Tolerance of diversity was one of the keynotes of the Congress. Every attempt was made to incorporate the many shades of anarchist opinion, from the collectivist to the individualist. It was recognized that the communes would take on many different forms, and opponents of industrial technology and advocates of nudism would be free to create their own. As for personal relations, it was affirmed that the revolution would not act violently against the family since at its best it encouraged solidarity in society. But it was recognized that
comunismo libertario
proclaims ‘free love, with no more regulation than the free will of the men and women concerned, guaranteeing the children with the security of the community’.

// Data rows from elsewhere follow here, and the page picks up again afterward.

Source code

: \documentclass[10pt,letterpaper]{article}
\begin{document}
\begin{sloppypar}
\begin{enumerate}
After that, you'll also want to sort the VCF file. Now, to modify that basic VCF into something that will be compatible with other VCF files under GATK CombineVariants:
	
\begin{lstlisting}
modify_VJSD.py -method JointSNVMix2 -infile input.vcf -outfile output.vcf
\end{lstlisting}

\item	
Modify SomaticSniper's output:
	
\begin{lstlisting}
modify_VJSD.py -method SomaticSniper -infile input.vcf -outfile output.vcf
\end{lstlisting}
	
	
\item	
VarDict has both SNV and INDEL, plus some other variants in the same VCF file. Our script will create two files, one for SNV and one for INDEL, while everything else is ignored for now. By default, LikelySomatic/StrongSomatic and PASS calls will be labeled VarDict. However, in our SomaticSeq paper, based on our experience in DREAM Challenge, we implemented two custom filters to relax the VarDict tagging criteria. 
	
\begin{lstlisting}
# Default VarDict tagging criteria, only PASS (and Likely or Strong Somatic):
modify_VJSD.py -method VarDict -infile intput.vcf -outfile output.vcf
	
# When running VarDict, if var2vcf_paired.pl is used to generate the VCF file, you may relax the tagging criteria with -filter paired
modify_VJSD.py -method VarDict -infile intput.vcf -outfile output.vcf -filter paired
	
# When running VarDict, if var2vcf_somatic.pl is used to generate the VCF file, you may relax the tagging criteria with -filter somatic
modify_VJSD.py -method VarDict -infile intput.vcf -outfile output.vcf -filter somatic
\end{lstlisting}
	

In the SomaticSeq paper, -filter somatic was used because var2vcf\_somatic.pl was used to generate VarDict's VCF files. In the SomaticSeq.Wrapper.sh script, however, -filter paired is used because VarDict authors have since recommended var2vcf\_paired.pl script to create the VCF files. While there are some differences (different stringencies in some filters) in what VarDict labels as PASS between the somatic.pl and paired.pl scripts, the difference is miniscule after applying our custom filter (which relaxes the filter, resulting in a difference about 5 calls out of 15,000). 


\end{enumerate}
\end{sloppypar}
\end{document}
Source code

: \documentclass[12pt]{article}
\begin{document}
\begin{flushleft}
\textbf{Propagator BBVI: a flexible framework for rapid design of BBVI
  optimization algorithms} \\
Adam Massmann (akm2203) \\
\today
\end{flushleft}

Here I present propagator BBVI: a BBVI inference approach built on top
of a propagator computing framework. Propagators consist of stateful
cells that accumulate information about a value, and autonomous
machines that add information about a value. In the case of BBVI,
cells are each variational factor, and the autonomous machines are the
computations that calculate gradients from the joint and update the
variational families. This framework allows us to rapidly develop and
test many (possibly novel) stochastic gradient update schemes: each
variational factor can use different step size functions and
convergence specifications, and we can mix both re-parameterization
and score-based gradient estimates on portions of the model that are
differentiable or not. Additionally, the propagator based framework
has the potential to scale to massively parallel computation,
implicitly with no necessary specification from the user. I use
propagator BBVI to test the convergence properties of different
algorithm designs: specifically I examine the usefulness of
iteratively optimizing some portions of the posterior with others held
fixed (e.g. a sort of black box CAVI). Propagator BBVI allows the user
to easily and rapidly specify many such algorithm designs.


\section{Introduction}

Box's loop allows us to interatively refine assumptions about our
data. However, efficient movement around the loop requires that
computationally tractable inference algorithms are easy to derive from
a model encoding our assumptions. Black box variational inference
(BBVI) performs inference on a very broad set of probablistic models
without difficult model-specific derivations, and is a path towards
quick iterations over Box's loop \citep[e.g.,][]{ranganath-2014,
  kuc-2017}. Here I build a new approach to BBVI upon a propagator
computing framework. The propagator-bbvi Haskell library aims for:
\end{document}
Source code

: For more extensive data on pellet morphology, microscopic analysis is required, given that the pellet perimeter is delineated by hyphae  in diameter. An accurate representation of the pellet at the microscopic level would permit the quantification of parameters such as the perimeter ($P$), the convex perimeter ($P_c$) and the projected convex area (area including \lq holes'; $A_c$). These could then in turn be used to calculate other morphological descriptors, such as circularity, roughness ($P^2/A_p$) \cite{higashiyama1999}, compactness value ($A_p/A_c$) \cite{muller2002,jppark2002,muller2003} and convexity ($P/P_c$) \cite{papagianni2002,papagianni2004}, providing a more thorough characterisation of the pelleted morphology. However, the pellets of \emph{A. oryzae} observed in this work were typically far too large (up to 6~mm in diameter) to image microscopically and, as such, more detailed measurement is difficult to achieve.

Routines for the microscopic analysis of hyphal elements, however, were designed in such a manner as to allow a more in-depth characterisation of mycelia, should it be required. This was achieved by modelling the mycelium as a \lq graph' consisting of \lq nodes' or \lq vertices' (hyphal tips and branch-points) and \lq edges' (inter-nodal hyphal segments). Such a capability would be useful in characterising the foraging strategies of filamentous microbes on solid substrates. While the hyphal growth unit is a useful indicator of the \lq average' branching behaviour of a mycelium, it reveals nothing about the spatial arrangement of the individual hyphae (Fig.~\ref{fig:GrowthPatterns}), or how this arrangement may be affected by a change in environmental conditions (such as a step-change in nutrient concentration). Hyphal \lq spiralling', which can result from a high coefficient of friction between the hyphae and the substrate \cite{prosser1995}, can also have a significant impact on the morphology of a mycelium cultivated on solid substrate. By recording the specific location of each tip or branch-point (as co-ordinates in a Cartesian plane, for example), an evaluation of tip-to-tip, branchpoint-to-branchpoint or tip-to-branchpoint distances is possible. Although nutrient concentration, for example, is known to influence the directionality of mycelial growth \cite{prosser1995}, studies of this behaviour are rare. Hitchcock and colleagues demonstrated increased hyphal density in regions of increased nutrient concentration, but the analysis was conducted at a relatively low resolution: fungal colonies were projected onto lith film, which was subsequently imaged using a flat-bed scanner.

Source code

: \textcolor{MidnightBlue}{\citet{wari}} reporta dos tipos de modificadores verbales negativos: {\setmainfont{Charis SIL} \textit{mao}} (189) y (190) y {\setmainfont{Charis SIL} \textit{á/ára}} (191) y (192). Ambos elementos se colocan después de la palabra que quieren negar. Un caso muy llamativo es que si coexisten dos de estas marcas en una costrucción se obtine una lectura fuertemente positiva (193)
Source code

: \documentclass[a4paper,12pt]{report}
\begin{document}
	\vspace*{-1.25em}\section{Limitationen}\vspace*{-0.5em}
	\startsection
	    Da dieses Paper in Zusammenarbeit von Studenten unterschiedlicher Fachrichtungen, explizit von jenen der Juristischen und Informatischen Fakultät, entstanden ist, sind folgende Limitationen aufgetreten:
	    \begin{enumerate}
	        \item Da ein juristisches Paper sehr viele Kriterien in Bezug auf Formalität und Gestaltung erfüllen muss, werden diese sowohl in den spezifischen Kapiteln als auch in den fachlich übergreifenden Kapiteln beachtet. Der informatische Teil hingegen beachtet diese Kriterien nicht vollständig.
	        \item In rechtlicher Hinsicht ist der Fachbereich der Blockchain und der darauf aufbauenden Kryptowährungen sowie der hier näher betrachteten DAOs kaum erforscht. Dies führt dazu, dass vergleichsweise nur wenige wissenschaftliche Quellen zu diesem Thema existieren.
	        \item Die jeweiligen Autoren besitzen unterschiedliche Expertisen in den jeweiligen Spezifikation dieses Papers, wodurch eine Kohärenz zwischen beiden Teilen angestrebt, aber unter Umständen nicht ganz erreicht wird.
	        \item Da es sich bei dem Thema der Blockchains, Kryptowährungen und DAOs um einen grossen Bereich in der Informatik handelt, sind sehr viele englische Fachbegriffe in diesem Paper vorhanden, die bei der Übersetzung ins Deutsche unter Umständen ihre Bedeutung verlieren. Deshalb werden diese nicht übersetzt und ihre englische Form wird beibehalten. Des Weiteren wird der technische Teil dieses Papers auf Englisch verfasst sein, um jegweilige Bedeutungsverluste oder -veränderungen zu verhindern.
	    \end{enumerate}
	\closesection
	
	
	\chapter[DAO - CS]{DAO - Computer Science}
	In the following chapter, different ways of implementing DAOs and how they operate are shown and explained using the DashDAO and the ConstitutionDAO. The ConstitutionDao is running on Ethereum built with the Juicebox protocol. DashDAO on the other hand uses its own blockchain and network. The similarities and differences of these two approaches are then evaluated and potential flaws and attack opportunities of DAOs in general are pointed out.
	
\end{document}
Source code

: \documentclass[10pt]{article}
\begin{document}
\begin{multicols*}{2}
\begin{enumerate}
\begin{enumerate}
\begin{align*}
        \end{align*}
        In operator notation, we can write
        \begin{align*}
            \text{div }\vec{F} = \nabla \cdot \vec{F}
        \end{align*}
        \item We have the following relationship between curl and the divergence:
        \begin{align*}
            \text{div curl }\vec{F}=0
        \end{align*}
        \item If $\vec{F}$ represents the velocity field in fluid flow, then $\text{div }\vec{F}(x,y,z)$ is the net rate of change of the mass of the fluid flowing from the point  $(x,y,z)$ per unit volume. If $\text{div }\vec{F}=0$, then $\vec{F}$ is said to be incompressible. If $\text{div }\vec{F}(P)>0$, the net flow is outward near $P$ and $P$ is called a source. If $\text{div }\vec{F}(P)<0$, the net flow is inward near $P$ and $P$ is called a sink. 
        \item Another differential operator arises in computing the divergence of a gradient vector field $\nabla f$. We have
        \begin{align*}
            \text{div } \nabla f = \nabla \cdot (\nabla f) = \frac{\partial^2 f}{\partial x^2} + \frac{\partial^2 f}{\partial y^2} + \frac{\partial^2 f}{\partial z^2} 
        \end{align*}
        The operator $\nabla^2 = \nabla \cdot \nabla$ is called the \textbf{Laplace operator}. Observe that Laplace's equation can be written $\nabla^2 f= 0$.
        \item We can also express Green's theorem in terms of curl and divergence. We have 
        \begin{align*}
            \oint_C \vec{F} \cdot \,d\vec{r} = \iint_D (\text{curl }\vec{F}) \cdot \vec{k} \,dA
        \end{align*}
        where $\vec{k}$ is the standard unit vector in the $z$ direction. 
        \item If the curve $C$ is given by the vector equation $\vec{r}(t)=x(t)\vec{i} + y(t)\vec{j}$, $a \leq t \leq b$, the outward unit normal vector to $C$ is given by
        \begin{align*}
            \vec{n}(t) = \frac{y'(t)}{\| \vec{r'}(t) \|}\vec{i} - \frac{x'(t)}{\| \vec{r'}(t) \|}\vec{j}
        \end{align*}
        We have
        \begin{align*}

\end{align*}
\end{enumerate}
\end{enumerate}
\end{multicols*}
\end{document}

There was to be no distinction between intellectuals and manual workers, but education would be developed to end illiteracy and help people to think for themselves. Courts and prisons would no longer be needed:
‘Comunismo libertario
has nothing in common with coercion: a fact which implies the disappearance of the existing system of correctional justice and furthermore of the instruments of punishment.’ It was clear to those gathered at the Congress that ‘man is not bad by nature, and that delinquency is the logical result of the state of injustice in which we live’. As for antisocial people, it would be the task of the popular assemblies in a spirit of conciliation to seek the just solution to each individual case. They were confident that when a person’s needs are satisfied and he or she receives a rational and humane education the principal causes of social injustice will disappear.